From: Nick Hay (email@example.com)
Date: Fri Aug 15 2003 - 22:20:04 MDT
king-yin yan wrote:
> There is a dilemma in here, on the one hand a formal system (made of
> simplistic rules and thus mathematically analysable) will be predictable
> and safe, but it can't handle the moral complexities that we would want.
Right, it'll be predicable. It won't necessarily be safe - a lot of those
moral complexities are necessary for safety.
> On the other hand, the complex moral structure that you described
> above will require a connectionist approach or something equivalent.
> Meaning that it has distributed representations, graded response,
> generalization, and being able to be *trained*.
Connectionism, in the sense of building everything out of neurologically
inspired networks, has at least two problems. Firstly it is substrate that
may not be best suited for the kind of computational hardware we have - fast,
digital, serial. It seems more suited to implementing a mind on meat - cells
with a slow rate of computation, which need to be massively parallelised to
get anything done. Secondly it conflates the levels of organisation - you
don't introduce all information on the lowest level, code, but on various
different level built on top of code. You don't design things solely on the
See http://www.intelligence.org/seedAI/ for a more sensible AI design.
Although I'm not quite sure what you mean by "connectionist approach or
something equivalent". Can you elaborate? What AI methods is it contrasted
> Then you have a big
> problem. Practically such a connectionist network is quite similar to a
> human being, but much smarter.
Similar to humans in what way? Humans, like all species, contain a lot of
specific complexity. A lot of this is important complexity that needs to be
explictly introduced (eg. the structure beneath humane morality).

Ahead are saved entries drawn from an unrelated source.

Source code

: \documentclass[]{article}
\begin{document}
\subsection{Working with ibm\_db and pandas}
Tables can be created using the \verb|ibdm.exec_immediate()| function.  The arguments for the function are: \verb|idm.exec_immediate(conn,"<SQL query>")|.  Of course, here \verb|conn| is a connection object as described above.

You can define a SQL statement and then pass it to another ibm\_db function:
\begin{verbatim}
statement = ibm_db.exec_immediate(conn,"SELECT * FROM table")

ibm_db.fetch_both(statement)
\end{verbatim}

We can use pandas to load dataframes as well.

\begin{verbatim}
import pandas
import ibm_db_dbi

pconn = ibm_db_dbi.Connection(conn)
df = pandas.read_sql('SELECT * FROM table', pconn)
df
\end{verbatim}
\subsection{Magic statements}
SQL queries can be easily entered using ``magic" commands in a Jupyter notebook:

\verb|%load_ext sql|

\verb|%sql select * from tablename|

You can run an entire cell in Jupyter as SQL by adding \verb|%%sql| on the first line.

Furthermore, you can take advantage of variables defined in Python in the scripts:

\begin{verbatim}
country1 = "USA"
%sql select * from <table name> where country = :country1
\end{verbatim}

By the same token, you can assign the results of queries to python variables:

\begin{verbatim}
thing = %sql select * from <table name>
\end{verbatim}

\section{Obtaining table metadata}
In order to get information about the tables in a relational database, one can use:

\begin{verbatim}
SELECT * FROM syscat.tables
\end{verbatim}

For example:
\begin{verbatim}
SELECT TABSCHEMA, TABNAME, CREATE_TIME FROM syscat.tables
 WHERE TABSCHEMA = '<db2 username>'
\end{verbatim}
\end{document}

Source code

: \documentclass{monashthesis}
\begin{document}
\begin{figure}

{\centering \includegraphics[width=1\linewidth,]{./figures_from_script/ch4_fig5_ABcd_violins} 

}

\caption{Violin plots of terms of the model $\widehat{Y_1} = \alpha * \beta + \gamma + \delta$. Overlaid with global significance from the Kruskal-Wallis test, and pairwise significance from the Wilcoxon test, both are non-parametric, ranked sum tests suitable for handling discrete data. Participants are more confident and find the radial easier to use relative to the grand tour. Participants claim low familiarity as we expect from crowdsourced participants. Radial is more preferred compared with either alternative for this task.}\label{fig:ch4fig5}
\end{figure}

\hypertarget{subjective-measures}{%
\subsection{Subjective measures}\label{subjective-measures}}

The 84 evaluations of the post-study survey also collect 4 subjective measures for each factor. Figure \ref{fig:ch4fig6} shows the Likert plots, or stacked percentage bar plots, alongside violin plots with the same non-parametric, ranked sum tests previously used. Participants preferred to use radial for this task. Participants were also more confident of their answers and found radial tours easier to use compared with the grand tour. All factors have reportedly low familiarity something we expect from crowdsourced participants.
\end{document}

Why will connectionist networks be smarter?
>Every human would end up trying to
> talk to this AI like crazy in order to influence its behavior in their
This is unnecessary in a Friendly AI, in the sense that it won't make any
difference (this is a good thing!) - the FAI's final state should not depend
on who programmed it, or who talked to the AI in ver youth, except in so much
as deciding the binary issue "Friendly or unFriendly". This independence is a
desirable goal towards which the FAI can direct its intelligence. Ensuring
the FAI remains Friendly is a complex and important design consideration.
> I can understand why you're alarmed by intelligence augmentation, what
> you say is basically: "Computational power is dangerous, let's concentrate
> all the power in one AI and let it rule". But you seemed to downplay the
> fact that 1) the Friendliness system is designed by human programmers;
> 2) it needs to be trained by humans. I'm afraid a lot of people will be
> skeptical about this.
There is no distinction between one AI and many - unless the many have
divergent goal systems ie. they're not all Friendly. If "let the AI rule"

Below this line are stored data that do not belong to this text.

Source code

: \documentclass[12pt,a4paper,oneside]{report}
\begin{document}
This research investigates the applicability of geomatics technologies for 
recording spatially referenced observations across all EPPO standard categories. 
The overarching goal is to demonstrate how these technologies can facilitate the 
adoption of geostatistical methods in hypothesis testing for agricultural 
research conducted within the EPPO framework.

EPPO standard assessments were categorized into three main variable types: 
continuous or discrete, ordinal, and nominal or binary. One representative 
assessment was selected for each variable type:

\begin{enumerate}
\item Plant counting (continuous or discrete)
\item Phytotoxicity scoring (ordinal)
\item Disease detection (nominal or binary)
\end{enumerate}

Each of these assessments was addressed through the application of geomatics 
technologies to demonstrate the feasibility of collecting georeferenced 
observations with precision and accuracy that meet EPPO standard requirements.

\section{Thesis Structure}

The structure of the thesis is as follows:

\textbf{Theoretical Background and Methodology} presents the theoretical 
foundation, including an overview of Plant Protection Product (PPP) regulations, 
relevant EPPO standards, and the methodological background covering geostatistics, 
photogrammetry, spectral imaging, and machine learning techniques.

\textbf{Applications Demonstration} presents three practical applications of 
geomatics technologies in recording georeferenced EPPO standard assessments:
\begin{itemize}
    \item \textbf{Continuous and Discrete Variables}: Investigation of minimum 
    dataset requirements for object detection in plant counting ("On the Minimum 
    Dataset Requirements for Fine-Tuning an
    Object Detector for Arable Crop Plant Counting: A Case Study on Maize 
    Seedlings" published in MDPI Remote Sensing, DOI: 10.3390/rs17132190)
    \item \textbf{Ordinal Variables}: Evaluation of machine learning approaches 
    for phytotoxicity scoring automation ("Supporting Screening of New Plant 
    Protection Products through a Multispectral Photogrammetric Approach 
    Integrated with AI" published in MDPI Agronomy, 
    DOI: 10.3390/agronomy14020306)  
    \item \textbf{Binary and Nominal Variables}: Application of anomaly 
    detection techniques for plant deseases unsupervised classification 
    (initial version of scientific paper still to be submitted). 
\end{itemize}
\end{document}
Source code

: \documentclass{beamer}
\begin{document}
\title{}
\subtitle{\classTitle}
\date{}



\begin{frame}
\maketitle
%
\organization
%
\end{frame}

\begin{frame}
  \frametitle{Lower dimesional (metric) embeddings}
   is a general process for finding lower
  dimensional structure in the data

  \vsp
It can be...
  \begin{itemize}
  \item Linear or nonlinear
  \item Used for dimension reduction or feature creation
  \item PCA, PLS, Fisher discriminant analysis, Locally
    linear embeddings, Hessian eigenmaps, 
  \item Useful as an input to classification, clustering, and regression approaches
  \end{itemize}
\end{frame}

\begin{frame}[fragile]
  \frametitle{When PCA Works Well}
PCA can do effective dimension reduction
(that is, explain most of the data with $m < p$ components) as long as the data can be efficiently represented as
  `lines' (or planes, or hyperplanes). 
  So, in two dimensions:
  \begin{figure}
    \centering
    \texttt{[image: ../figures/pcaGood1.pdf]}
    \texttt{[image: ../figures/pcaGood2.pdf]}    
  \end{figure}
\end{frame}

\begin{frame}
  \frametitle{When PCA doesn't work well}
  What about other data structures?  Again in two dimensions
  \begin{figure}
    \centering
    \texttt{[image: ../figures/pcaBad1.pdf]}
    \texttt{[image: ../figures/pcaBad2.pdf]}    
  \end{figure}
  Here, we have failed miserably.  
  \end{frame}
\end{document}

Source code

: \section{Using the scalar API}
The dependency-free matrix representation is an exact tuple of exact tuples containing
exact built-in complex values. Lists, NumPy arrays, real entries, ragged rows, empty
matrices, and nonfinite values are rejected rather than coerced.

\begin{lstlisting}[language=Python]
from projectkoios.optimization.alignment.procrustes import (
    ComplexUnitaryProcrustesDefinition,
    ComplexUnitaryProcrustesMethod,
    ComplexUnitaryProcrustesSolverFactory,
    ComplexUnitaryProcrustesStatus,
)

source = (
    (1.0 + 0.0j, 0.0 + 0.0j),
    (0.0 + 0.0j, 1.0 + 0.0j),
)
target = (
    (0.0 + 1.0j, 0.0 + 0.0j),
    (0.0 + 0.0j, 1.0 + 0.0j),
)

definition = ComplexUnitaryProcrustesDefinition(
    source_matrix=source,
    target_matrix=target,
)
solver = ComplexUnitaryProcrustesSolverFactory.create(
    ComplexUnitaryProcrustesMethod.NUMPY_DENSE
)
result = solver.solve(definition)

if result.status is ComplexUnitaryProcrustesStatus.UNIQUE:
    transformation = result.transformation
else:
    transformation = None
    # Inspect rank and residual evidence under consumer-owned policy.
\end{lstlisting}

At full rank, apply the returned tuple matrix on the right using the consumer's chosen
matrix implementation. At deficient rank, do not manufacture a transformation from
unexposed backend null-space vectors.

uses "rule" in the same sense that "physics rules humans" then sure. If
you're imagining a benevolent dictator who exerts social control, then no.
Actually, I don't think that phrase by itself is a good summary of what I'm
trying to say. And I can't think of a single sentence that'd accurately
describe it :)
Of course the number of skeptical people is often independent of the truth of
a given statement, but you don't mean that. A Friendly AI is designed by
human programmers, its *initial* training is specified by human programmers.
This is true for all AIs. A Friendly AI is specifically designed to not be
sensitive to the differences between humans or to its particular programmers,
not sensitive to the various classes of mistakes the programmers can make,
etc. This is not an issue that is downplayed, although perhaps I have in my
posts, but one that is explicitly recognised. Most of CFAI describes
particular structures needed for a solution of this problem.
> >FAI orginated superintelligences aren't like a tribal leaders, or tribal
> >councils, or governments, or any other [human] structure which is
> >superordinate to other sentients. The SI doesn't have, nor does it want,
> >political control as humans do. It wants sufficent control to ensure
> > bullets simply don't hit anyone who doesn't want to be shot, for
> > instance, but it doesn't want sufficent control to ensure everyone
> > "agrees with it", for instance. Anthropomorphisms, that is almost any
> > comparison between AIs and humans, don't help understanding.
> That sounds like a universal political solution. The FAI will decide
> whether wars should be fought or not, who are criminals and deserve what
> kinds of punishment, etc.
Fight wars? Punish criminals? *Have* criminals? Why is any of this necessary?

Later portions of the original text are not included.